[WHAT THE TASK ASKS]: Give the number of lines in these entries that contain the string "enumerate", with no further comment.

[SOURCE DATA]:
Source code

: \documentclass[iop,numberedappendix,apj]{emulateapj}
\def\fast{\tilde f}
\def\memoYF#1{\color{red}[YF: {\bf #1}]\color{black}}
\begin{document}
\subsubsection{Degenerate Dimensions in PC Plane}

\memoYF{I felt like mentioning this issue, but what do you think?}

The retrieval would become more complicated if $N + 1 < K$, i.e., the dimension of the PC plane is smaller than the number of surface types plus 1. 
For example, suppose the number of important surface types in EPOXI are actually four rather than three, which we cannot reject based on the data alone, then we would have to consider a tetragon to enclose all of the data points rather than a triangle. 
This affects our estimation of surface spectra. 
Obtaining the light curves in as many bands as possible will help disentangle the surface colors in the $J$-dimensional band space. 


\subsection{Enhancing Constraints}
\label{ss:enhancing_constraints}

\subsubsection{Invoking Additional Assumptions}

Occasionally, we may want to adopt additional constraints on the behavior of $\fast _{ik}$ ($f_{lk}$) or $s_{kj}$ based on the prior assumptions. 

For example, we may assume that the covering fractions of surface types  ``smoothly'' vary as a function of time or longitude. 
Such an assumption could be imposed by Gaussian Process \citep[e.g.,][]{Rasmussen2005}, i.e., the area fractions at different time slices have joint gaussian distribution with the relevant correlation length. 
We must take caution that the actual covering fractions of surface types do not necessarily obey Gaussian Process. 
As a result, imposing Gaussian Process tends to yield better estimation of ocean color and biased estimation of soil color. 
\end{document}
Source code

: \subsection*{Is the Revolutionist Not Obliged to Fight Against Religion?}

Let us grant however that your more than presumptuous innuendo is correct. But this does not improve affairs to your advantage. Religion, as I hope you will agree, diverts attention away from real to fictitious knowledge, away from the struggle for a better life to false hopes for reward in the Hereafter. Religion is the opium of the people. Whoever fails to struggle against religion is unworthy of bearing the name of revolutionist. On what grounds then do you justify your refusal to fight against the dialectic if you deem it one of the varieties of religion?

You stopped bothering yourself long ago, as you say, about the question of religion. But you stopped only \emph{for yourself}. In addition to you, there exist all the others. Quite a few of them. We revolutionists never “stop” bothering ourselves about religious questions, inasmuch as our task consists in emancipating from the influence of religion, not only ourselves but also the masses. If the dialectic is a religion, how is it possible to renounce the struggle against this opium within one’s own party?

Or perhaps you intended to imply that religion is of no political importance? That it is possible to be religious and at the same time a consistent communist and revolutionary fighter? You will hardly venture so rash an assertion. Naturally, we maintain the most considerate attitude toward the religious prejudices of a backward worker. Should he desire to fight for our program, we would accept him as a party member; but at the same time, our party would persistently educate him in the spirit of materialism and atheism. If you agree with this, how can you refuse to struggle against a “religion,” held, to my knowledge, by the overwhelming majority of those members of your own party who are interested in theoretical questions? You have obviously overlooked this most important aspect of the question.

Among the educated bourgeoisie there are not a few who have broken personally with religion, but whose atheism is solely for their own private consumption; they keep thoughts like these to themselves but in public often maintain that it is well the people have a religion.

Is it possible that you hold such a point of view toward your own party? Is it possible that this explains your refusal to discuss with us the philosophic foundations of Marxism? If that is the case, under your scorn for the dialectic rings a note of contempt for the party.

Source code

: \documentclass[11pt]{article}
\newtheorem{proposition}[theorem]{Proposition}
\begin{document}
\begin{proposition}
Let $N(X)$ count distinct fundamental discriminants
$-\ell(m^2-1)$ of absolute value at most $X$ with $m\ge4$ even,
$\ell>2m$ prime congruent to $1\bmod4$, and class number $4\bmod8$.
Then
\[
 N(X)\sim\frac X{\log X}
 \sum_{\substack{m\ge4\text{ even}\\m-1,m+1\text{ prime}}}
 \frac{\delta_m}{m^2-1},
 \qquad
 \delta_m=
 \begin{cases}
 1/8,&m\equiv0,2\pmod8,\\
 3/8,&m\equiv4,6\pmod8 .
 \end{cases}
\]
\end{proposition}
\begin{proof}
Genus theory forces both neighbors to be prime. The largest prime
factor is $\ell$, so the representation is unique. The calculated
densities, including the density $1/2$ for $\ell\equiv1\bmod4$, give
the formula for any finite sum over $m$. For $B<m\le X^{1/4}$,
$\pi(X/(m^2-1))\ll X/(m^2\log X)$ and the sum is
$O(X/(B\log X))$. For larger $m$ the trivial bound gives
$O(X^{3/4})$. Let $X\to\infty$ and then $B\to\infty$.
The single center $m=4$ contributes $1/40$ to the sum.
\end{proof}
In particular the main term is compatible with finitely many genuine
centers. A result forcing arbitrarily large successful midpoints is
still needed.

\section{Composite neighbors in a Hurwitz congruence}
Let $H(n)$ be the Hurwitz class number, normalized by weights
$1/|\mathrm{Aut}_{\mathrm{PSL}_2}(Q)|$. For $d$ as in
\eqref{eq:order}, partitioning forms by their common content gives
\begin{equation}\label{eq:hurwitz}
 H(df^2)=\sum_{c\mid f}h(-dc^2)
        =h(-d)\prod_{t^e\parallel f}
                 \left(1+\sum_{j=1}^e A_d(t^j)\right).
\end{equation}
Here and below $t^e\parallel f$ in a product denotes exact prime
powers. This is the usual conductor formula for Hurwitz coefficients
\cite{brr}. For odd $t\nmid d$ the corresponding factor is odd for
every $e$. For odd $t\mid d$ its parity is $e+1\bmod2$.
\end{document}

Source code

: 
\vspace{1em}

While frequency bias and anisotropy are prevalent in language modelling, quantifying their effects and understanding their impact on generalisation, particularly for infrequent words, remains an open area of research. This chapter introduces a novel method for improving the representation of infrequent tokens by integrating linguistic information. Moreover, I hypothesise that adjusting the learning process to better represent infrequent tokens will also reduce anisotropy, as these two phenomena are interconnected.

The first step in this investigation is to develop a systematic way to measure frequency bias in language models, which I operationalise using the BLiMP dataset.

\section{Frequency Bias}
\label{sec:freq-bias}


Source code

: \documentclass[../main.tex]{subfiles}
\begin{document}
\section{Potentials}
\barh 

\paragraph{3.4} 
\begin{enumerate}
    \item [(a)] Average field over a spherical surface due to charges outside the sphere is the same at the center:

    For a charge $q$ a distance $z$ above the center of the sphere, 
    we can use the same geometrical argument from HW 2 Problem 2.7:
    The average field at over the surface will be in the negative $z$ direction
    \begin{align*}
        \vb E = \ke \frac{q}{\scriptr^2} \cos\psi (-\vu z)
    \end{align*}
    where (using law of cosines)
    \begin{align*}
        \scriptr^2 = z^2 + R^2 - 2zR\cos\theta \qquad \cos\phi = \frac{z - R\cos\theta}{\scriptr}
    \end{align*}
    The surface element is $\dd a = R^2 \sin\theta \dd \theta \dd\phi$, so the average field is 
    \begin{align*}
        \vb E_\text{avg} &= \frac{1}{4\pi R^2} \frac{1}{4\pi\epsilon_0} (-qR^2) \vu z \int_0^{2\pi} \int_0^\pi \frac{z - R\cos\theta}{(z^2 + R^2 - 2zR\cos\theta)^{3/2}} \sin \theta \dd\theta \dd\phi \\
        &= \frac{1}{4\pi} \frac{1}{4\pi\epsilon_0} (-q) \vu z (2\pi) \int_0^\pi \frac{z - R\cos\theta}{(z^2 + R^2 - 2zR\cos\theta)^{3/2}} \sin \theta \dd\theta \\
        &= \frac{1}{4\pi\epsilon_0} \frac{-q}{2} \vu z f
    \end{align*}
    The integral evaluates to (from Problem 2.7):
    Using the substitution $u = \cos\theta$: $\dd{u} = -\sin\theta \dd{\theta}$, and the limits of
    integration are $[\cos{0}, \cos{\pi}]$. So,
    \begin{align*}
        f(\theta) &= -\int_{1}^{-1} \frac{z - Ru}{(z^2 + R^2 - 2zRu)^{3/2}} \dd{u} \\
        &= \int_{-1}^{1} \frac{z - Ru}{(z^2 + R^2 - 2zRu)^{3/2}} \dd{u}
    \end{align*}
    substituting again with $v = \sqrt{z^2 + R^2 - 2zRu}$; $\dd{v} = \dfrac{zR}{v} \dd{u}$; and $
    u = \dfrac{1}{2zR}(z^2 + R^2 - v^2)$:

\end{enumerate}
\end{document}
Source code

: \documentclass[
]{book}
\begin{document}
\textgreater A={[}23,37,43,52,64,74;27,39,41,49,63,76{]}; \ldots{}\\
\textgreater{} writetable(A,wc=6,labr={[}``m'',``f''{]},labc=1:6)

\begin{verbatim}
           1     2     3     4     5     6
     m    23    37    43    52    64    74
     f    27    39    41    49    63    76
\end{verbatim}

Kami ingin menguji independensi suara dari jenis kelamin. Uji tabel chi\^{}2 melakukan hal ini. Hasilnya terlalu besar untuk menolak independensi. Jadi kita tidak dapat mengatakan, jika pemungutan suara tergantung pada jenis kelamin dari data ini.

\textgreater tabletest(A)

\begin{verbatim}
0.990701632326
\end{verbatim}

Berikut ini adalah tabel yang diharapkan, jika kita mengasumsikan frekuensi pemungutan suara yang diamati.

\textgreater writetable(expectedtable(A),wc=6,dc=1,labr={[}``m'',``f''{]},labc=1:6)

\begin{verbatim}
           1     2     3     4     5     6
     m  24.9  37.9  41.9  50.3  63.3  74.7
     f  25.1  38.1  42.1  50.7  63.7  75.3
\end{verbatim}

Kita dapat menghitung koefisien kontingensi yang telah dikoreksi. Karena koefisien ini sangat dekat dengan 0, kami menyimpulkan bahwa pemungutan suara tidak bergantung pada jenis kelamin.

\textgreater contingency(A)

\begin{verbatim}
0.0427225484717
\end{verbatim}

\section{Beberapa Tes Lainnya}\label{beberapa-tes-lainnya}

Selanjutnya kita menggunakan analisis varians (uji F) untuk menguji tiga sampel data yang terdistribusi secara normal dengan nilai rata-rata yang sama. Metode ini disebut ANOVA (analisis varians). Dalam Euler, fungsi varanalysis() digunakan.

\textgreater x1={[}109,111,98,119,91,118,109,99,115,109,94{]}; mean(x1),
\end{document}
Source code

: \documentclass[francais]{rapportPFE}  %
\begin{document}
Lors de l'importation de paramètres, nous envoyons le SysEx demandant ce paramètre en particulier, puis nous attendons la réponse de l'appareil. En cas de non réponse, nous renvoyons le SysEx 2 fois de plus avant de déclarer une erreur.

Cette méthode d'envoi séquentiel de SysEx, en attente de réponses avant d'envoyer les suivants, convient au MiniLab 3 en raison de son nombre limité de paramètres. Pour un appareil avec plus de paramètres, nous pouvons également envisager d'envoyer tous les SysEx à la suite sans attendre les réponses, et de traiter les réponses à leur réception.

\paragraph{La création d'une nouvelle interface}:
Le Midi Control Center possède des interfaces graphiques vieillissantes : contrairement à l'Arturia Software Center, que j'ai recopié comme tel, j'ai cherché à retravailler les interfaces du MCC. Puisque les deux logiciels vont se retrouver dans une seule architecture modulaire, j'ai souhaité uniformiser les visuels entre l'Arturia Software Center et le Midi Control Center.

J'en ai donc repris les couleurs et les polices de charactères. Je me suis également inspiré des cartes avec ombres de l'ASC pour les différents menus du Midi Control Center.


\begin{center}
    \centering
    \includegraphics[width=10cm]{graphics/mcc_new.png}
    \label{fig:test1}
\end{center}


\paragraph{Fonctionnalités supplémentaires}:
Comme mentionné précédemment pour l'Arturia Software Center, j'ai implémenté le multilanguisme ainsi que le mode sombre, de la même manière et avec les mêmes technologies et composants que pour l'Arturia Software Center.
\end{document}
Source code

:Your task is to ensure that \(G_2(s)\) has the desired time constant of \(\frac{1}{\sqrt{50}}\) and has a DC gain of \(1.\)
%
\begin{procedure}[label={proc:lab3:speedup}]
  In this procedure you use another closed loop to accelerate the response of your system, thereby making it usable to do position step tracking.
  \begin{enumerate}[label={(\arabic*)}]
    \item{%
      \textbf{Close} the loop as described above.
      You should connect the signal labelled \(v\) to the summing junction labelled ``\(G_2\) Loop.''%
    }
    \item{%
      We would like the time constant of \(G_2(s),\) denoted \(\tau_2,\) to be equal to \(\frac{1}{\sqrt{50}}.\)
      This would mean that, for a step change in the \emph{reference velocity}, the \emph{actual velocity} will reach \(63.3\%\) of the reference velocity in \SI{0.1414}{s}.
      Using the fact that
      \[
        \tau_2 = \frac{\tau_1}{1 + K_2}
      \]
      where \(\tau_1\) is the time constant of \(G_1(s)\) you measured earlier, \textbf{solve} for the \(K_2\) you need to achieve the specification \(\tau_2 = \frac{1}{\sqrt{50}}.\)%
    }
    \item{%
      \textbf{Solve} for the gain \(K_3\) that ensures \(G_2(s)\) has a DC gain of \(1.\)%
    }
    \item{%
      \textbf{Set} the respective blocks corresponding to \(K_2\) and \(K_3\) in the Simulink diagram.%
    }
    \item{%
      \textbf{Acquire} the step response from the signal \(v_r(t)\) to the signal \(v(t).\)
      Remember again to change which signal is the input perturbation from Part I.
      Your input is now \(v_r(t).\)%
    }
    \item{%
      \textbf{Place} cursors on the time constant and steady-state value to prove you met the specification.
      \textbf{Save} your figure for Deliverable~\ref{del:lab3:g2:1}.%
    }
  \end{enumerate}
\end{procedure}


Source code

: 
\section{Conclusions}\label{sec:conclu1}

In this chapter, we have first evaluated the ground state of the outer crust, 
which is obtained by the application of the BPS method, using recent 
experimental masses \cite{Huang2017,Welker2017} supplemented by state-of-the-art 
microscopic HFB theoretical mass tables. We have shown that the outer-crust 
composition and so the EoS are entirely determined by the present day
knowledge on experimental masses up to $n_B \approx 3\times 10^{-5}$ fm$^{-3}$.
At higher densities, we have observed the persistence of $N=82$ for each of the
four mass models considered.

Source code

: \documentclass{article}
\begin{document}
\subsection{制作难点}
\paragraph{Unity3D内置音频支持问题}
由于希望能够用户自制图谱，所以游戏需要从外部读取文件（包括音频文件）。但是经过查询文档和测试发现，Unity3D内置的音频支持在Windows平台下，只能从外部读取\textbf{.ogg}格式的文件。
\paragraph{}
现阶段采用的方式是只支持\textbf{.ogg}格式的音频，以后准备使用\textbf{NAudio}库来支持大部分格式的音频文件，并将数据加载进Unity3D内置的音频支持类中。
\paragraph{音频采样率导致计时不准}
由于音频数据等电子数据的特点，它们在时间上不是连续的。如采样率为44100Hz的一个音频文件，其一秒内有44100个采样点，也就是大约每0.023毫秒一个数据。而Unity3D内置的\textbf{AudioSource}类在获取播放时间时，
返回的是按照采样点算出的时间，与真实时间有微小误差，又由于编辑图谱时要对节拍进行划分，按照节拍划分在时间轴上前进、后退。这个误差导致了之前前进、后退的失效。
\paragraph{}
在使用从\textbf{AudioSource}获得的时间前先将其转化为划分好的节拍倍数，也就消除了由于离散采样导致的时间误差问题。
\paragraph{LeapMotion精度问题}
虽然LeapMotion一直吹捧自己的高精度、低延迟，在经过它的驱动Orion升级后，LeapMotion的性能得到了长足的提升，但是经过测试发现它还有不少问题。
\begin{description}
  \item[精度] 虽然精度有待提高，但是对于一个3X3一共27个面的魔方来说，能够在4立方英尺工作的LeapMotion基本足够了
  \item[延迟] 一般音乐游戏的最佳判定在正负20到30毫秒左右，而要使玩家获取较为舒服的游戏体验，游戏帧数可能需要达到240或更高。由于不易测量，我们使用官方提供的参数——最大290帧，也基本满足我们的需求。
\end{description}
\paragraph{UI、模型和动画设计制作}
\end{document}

[COMPLETED TASK]: 4